Directions: Copy each line of the material in which the word "main" appears.
-- Input records follows --
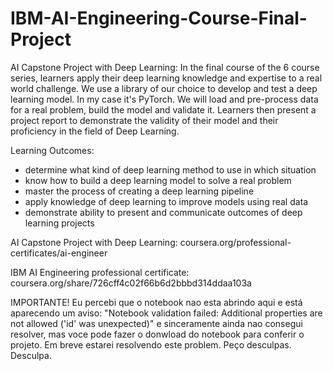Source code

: # IBM-AI-Engineering-Course-Final-Project

AI Capstone Project with Deep Learning: In the final course of the 6 course series, learners apply their deep learning knowledge and expertise to a real world challenge. We use a library of our choice to develop and test a deep learning model. In my case it's PyTorch. We will load and pre-process data for a real problem, build the model and validate it. Learners then present a project report to demonstrate the validity of their model and their proficiency in the field of Deep Learning.

Learning Outcomes:

 * determine what kind of deep learning method to use in which situation
 * know how to build a deep learning model to solve a real problem
 * master the process of creating a deep learning pipeline
 * apply knowledge of deep learning to improve models using real data
 * demonstrate ability to present and communicate outcomes of deep learning projects

AI Capstone Project with Deep Learning: coursera.org/professional-certificates/ai-engineer

IBM AI Engineering professional certificate: coursera.org/share/726cff4c02f66b6d2bbbd314ddaa103a

IMPORTANTE!
Eu percebi que o notebook nao esta abrindo aqui e está aparecendo um aviso: "Notebook validation failed: Additional properties are not allowed ('id' was unexpected)" e sinceramente ainda nao consegui resolver, mas voce pode fazer o donwload do notebook para conferir o projeto. Em breve estarei resolvendo este problem. Peço desculpas. Desculpa.
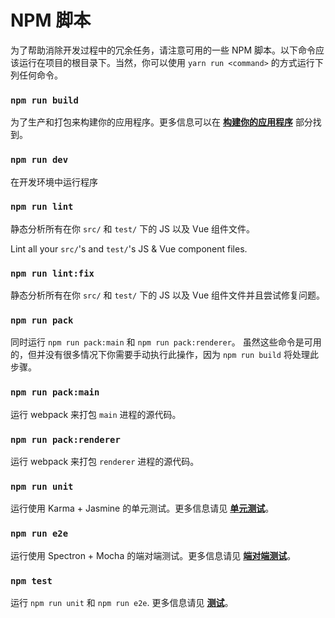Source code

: # NPM 脚本

为了帮助消除开发过程中的冗余任务，请注意可用的一些 NPM 脚本。以下命令应该运行在项目的根目录下。当然，你可以使用 `yarn run <command>` 的方式运行下列任何命令。

### `npm run build`

为了生产和打包来构建你的应用程序。更多信息可以在 [**构建你的应用程序**](building_your_app.md) 部分找到。

### `npm run dev`

在开发环境中运行程序

### `npm run lint`

静态分析所有在你 `src/` 和 `test/` 下的 JS 以及 Vue 组件文件。

Lint all your `src/`'s and `test/`'s JS & Vue component files.

### `npm run lint:fix`

静态分析所有在你 `src/` 和 `test/` 下的 JS 以及 Vue 组件文件并且尝试修复问题。

### `npm run pack`

同时运行 `npm run pack:main` 和 `npm run pack:renderer`。 虽然这些命令是可用的，但并没有很多情况下你需要手动执行此操作，因为 `npm run build` 将处理此步骤。

### `npm run pack:main`

运行 webpack 来打包 `main` 进程的源代码。

### `npm run pack:renderer`

运行 webpack 来打包 `renderer` 进程的源代码。

### `npm run unit`

运行使用 Karma + Jasmine 的单元测试。更多信息请见 [**单元测试**](unittesting.md)。

### `npm run e2e`

运行使用 Spectron + Mocha 的端对端测试。更多信息请见 [**端对端测试**](unittesting.md)。

### `npm test`

运行 `npm run unit` 和 `npm run e2e`. 更多信息请见 [**测试**](unittesting.md)。

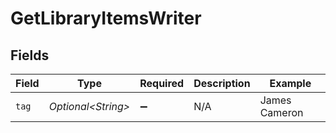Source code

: # GetLibraryItemsWriter


## Fields

| Field               | Type                | Required            | Description         | Example             |
| ------------------- | ------------------- | ------------------- | ------------------- | ------------------- |
| `tag`               | *Optional\<String>* | :heavy_minus_sign:  | N/A                 | James Cameron       |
-- Input records concluded --
Answer space:
同时运行 `npm run pack:main` 和 `npm run pack:renderer`。 虽然这些命令是可用的，但并没有很多情况下你需要手动执行此操作，因为 `npm run build` 将处理此步骤。
### `npm run pack:main`
运行 webpack 来打包 `main` 进程的源代码。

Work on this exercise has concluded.